BEGIN SOURCE RECORDS

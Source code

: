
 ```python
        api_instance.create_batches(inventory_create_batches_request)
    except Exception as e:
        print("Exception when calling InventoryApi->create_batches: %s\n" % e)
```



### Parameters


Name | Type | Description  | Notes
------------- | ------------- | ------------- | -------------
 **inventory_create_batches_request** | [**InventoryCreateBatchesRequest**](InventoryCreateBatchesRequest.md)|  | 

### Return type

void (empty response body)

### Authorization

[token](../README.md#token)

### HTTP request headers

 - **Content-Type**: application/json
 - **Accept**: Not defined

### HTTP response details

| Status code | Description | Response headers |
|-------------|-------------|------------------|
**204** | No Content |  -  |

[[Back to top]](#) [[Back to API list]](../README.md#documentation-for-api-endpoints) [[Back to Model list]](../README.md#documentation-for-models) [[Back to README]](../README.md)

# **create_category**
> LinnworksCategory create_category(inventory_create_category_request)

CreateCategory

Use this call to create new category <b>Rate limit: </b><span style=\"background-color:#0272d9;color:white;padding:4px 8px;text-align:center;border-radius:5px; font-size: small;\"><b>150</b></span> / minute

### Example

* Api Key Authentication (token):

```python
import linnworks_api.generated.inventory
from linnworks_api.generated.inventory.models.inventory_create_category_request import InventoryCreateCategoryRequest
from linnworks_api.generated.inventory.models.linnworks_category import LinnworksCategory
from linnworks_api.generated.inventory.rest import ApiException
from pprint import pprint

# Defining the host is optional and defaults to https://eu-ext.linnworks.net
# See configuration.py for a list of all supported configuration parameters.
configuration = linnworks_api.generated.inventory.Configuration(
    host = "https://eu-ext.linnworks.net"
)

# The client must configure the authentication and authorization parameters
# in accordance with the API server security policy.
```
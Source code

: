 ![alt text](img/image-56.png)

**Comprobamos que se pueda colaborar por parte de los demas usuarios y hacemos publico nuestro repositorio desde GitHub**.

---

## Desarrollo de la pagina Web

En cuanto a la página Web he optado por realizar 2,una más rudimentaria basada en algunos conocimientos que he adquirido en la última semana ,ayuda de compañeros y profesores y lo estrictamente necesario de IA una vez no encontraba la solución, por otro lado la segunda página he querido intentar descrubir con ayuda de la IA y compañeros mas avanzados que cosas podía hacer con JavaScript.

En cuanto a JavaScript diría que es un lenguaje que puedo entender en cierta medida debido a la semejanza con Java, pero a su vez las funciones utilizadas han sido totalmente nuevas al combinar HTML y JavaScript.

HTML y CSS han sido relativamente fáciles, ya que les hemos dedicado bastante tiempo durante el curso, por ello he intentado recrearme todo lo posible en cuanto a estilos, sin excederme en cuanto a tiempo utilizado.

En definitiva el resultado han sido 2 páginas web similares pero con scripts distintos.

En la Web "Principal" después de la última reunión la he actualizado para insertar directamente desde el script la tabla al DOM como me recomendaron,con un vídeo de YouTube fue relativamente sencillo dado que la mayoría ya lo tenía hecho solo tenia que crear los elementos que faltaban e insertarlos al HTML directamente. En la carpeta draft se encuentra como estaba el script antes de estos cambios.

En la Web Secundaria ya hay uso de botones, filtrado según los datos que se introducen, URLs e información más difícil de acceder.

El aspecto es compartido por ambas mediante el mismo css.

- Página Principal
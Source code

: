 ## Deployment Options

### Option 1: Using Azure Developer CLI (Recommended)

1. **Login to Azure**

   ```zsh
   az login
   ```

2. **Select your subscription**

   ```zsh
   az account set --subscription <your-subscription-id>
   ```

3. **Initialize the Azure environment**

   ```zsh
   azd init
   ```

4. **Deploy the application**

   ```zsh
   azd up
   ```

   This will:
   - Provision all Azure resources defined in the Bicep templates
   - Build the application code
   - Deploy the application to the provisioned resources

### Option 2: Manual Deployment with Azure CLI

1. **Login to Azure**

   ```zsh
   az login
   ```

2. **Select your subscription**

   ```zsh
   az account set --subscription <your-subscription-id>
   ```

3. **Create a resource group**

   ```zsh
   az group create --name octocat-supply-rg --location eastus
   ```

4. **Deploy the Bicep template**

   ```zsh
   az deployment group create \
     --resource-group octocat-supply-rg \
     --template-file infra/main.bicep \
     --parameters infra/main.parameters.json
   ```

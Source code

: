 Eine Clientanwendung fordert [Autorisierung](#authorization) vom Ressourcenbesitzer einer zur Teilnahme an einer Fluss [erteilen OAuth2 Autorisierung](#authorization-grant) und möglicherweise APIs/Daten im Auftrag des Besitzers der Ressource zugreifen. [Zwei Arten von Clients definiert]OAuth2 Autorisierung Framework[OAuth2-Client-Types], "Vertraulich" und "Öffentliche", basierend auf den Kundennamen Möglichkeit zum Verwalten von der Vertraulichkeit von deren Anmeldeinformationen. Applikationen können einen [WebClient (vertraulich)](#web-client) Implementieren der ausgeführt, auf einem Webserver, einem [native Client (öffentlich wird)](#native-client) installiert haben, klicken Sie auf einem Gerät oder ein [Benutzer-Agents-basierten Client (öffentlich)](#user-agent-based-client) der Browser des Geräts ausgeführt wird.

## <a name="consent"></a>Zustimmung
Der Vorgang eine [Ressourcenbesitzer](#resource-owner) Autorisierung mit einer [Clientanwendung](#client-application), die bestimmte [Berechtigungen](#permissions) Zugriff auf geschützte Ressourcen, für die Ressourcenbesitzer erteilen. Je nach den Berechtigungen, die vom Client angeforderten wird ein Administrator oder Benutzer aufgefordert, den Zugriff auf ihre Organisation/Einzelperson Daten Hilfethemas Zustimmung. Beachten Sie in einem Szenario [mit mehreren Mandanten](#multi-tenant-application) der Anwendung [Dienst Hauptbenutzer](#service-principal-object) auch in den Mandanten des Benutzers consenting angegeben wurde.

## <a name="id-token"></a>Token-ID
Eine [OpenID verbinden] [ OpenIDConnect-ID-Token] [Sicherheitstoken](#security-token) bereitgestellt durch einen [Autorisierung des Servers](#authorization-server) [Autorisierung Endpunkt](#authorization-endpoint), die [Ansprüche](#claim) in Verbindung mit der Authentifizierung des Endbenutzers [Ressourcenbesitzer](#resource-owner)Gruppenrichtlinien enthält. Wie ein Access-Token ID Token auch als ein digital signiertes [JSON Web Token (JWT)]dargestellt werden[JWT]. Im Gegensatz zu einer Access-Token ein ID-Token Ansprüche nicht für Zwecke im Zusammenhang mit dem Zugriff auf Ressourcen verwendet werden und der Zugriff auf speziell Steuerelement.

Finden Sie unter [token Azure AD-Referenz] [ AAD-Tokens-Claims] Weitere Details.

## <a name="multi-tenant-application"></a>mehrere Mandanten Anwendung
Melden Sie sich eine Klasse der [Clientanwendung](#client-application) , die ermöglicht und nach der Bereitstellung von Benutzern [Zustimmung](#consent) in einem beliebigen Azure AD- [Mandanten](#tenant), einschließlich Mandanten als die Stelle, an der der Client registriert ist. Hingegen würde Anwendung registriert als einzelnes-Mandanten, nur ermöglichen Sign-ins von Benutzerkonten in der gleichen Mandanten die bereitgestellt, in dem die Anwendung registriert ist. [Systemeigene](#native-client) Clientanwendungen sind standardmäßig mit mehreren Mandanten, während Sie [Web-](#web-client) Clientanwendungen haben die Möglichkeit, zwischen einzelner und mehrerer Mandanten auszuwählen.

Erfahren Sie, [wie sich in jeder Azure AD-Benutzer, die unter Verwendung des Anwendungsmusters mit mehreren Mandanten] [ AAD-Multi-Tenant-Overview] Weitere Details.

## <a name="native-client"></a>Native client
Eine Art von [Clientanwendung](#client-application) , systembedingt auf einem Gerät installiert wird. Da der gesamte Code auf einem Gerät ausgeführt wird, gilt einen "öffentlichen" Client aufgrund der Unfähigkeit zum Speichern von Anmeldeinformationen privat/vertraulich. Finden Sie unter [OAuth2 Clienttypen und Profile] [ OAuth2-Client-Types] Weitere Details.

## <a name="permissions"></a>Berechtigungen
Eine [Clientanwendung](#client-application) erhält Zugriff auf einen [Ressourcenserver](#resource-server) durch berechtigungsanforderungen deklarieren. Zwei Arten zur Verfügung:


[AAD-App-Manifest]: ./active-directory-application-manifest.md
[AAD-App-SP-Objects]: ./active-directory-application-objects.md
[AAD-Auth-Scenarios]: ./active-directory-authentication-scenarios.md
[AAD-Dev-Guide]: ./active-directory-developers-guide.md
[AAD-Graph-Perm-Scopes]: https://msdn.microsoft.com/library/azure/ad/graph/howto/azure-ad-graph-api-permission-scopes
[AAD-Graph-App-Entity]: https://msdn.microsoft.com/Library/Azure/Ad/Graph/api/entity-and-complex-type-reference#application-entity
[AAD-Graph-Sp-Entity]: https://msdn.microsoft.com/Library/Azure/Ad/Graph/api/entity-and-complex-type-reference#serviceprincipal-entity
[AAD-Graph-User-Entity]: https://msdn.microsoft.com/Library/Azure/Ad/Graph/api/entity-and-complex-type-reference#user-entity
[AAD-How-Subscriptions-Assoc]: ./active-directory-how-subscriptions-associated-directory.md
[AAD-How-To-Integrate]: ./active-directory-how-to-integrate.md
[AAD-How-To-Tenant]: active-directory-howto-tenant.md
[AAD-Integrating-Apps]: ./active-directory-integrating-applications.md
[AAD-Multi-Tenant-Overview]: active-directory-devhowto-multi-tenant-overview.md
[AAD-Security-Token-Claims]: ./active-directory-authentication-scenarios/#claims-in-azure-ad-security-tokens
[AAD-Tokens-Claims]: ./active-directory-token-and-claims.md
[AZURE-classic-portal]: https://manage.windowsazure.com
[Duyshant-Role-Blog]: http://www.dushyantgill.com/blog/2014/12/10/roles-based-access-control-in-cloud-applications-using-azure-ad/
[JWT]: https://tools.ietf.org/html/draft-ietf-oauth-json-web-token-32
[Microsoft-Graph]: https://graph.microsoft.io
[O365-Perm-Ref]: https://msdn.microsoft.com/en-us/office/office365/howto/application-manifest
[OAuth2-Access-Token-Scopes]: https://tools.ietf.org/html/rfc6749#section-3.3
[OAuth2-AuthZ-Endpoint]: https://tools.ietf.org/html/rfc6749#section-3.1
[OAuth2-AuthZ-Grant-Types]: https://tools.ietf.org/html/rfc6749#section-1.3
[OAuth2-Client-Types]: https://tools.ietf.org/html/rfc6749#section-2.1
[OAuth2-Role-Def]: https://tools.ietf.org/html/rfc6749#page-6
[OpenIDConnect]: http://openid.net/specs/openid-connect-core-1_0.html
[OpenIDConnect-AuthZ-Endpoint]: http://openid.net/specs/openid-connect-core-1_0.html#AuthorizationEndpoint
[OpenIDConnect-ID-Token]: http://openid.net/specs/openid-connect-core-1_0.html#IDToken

END SOURCE RECORDS

**REQUIRED WORK**
Look above and return each line of the records exactly, from the very first through the line with "Response headers |", both included.

**RESULT**
Source code

:
 ```python
        api_instance.create_batches(inventory_create_batches_request)
    except Exception as e:
        print("Exception when calling InventoryApi->create_batches: %s\n" % e)
```



### Parameters


Name | Type | Description  | Notes
------------- | ------------- | ------------- | -------------
 **inventory_create_batches_request** | [**InventoryCreateBatchesRequest**](InventoryCreateBatchesRequest.md)|  | 

### Return type

void (empty response body)

### Authorization

[token](../README.md#token)

### HTTP request headers

 - **Content-Type**: application/json
 - **Accept**: Not defined

### HTTP response details

| Status code | Description | Response headers |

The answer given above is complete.